= Beginning of Section =
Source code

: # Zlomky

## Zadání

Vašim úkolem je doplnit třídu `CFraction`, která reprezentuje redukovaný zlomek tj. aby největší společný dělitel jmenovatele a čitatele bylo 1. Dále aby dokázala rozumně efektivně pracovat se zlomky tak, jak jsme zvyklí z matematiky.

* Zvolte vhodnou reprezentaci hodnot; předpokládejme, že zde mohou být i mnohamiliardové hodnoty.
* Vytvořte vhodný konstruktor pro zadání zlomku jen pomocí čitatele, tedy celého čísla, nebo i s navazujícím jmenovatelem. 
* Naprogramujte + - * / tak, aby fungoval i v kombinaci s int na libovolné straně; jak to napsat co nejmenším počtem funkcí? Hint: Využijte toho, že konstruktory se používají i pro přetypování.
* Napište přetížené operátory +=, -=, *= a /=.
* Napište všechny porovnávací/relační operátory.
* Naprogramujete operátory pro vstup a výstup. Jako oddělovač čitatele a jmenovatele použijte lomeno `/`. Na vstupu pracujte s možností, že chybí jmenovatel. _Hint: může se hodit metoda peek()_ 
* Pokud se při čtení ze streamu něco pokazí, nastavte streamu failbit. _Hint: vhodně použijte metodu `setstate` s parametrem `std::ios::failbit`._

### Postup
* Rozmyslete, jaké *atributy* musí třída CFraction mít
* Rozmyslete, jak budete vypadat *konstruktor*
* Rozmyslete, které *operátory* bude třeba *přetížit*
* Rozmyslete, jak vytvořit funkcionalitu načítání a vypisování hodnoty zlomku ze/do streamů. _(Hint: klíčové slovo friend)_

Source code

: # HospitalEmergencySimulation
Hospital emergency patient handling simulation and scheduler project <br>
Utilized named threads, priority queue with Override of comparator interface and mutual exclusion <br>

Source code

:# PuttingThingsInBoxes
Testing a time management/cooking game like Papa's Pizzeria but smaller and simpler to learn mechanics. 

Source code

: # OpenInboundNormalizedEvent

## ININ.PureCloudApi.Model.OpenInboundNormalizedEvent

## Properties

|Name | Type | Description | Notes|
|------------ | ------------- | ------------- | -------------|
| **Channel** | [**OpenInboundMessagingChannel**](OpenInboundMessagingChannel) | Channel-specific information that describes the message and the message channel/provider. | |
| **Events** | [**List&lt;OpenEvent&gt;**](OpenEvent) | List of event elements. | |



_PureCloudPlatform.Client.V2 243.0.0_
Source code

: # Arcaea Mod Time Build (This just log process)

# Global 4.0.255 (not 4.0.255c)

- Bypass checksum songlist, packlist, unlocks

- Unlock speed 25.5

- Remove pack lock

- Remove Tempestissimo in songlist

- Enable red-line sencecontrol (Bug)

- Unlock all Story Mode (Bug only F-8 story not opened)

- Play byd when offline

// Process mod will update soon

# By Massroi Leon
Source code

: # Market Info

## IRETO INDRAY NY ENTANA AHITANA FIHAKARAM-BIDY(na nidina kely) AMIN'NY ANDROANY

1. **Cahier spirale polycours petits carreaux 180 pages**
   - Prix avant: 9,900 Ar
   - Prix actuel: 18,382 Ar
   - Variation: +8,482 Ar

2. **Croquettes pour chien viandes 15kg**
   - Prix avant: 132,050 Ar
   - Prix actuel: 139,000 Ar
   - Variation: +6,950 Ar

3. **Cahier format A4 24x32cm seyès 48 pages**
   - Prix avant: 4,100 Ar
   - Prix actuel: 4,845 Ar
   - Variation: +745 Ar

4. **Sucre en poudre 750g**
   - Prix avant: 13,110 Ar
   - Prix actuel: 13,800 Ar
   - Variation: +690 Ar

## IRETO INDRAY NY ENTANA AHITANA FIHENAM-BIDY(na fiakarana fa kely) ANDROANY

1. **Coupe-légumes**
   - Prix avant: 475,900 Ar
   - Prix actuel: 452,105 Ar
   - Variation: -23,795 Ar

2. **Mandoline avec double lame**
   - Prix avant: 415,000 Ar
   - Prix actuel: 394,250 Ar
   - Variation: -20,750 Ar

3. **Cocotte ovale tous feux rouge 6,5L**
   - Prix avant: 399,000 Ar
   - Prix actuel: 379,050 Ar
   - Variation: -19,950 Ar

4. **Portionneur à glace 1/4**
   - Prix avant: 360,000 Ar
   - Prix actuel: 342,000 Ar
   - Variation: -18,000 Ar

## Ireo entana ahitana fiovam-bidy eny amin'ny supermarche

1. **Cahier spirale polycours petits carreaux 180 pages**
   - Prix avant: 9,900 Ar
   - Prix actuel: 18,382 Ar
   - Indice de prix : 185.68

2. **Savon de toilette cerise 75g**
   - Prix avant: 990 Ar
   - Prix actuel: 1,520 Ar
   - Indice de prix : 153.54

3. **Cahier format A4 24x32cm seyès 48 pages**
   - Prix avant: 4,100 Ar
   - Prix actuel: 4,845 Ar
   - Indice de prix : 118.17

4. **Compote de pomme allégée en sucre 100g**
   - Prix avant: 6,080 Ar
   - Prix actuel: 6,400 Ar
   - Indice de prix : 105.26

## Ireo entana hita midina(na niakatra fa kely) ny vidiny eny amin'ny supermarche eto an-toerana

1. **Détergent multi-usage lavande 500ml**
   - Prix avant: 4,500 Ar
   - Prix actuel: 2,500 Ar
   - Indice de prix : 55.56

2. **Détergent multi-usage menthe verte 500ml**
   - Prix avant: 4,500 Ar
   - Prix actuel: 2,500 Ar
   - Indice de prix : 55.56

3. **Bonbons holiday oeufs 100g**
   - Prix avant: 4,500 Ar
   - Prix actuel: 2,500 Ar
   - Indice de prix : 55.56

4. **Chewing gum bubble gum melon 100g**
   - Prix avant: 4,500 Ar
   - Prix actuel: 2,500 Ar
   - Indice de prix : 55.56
= End of Section =
WHAT YOU WILL DO.
Once you have read the data, reproduce all of it exactly.

WRITTEN RESPONSE.
Source code

: # Zlomky

## Zadání

Vašim úkolem je doplnit třídu `CFraction`, která reprezentuje redukovaný zlomek tj. aby největší společný dělitel jmenovatele a čitatele bylo 1. Dále aby dokázala rozumně efektivně pracovat se zlomky tak, jak jsme zvyklí z matematiky.

* Zvolte vhodnou reprezentaci hodnot; předpokládejme, že zde mohou být i mnohamiliardové hodnoty.
* Vytvořte vhodný konstruktor pro zadání zlomku jen pomocí čitatele, tedy celého čísla, nebo i s navazujícím jmenovatelem. 
* Naprogramujte + - * / tak, aby fungoval i v kombinaci s int na libovolné straně; jak to napsat co nejmenším počtem funkcí? Hint: Využijte toho, že konstruktory se používají i pro přetypování.
* Napište přetížené operátory +=, -=, *= a /=.
* Napište všechny porovnávací/relační operátory.
* Naprogramujete operátory pro vstup a výstup. Jako oddělovač čitatele a jmenovatele použijte lomeno `/`. Na vstupu pracujte s možností, že chybí jmenovatel. _Hint: může se hodit metoda peek()_ 
* Pokud se při čtení ze streamu něco pokazí, nastavte streamu failbit. _Hint: vhodně použijte metodu `setstate` s parametrem `std::ios::failbit`._

### Postup
* Rozmyslete, jaké *atributy* musí třída CFraction mít
* Rozmyslete, jak budete vypadat *konstruktor*
* Rozmyslete, které *operátory* bude třeba *přetížit*
* Rozmyslete, jak vytvořit funkcionalitu načítání a vypisování hodnoty zlomku ze/do streamů. _(Hint: klíčové slovo friend)_

Source code

: # HospitalEmergencySimulation
Hospital emergency patient handling simulation and scheduler project <br>
Utilized named threads, priority queue with Override of comparator interface and mutual exclusion <br>

Source code

:# PuttingThingsInBoxes
Testing a time management/cooking game like Papa's Pizzeria but smaller and simpler to learn mechanics. 

Source code

: # OpenInboundNormalizedEvent

## ININ.PureCloudApi.Model.OpenInboundNormalizedEvent

## Properties

|Name | Type | Description | Notes|
|------------ | ------------- | ------------- | -------------|
| **Channel** | [**OpenInboundMessagingChannel**](OpenInboundMessagingChannel) | Channel-specific information that describes the message and the message channel/provider. | |
| **Events** | [**List&lt;OpenEvent&gt;**](OpenEvent) | List of event elements. | |



_PureCloudPlatform.Client.V2 243.0.0_
Source code

: # Arcaea Mod Time Build (This just log process)

# Global 4.0.255 (not 4.0.255c)

- Bypass checksum songlist, packlist, unlocks

- Unlock speed 25.5

- Remove pack lock

- Remove Tempestissimo in songlist

- Enable red-line sencecontrol (Bug)

- Unlock all Story Mode (Bug only F-8 story not opened)

- Play byd when offline

// Process mod will update soon

# By Massroi Leon
Source code

: # Market Info

## IRETO INDRAY NY ENTANA AHITANA FIHAKARAM-BIDY(na nidina kely) AMIN'NY ANDROANY

1. **Cahier spirale polycours petits carreaux 180 pages**
   - Prix avant: 9,900 Ar
   - Prix actuel: 18,382 Ar
   - Variation: +8,482 Ar

2. **Croquettes pour chien viandes 15kg**
   - Prix avant: 132,050 Ar
   - Prix actuel: 139,000 Ar
   - Variation: +6,950 Ar

3. **Cahier format A4 24x32cm seyès 48 pages**
   - Prix avant: 4,100 Ar
   - Prix actuel: 4,845 Ar
   - Variation: +745 Ar

4. **Sucre en poudre 750g**
   - Prix avant: 13,110 Ar
   - Prix actuel: 13,800 Ar
   - Variation: +690 Ar

## IRETO INDRAY NY ENTANA AHITANA FIHENAM-BIDY(na fiakarana fa kely) ANDROANY

1. **Coupe-légumes**
   - Prix avant: 475,900 Ar
   - Prix actuel: 452,105 Ar
   - Variation: -23,795 Ar

2. **Mandoline avec double lame**
   - Prix avant: 415,000 Ar
   - Prix actuel: 394,250 Ar
   - Variation: -20,750 Ar

3. **Cocotte ovale tous feux rouge 6,5L**
   - Prix avant: 399,000 Ar
   - Prix actuel: 379,050 Ar
   - Variation: -19,950 Ar

4. **Portionneur à glace 1/4**
   - Prix avant: 360,000 Ar
   - Prix actuel: 342,000 Ar
   - Variation: -18,000 Ar

## Ireo entana ahitana fiovam-bidy eny amin'ny supermarche

1. **Cahier spirale polycours petits carreaux 180 pages**
   - Prix avant: 9,900 Ar
   - Prix actuel: 18,382 Ar
   - Indice de prix : 185.68

2. **Savon de toilette cerise 75g**
   - Prix avant: 990 Ar
   - Prix actuel: 1,520 Ar
   - Indice de prix : 153.54

3. **Cahier format A4 24x32cm seyès 48 pages**
   - Prix avant: 4,100 Ar
   - Prix actuel: 4,845 Ar
   - Indice de prix : 118.17

4. **Compote de pomme allégée en sucre 100g**
   - Prix avant: 6,080 Ar
   - Prix actuel: 6,400 Ar
   - Indice de prix : 105.26

## Ireo entana hita midina(na niakatra fa kely) ny vidiny eny amin'ny supermarche eto an-toerana

1. **Détergent multi-usage lavande 500ml**
   - Prix avant: 4,500 Ar
   - Prix actuel: 2,500 Ar
   - Indice de prix : 55.56

2. **Détergent multi-usage menthe verte 500ml**
   - Prix avant: 4,500 Ar
   - Prix actuel: 2,500 Ar
   - Indice de prix : 55.56

3. **Bonbons holiday oeufs 100g**
   - Prix avant: 4,500 Ar
   - Prix actuel: 2,500 Ar
   - Indice de prix : 55.56

4. **Chewing gum bubble gum melon 100g**
   - Prix avant: 4,500 Ar
   - Prix actuel: 2,500 Ar
   - Indice de prix : 55.56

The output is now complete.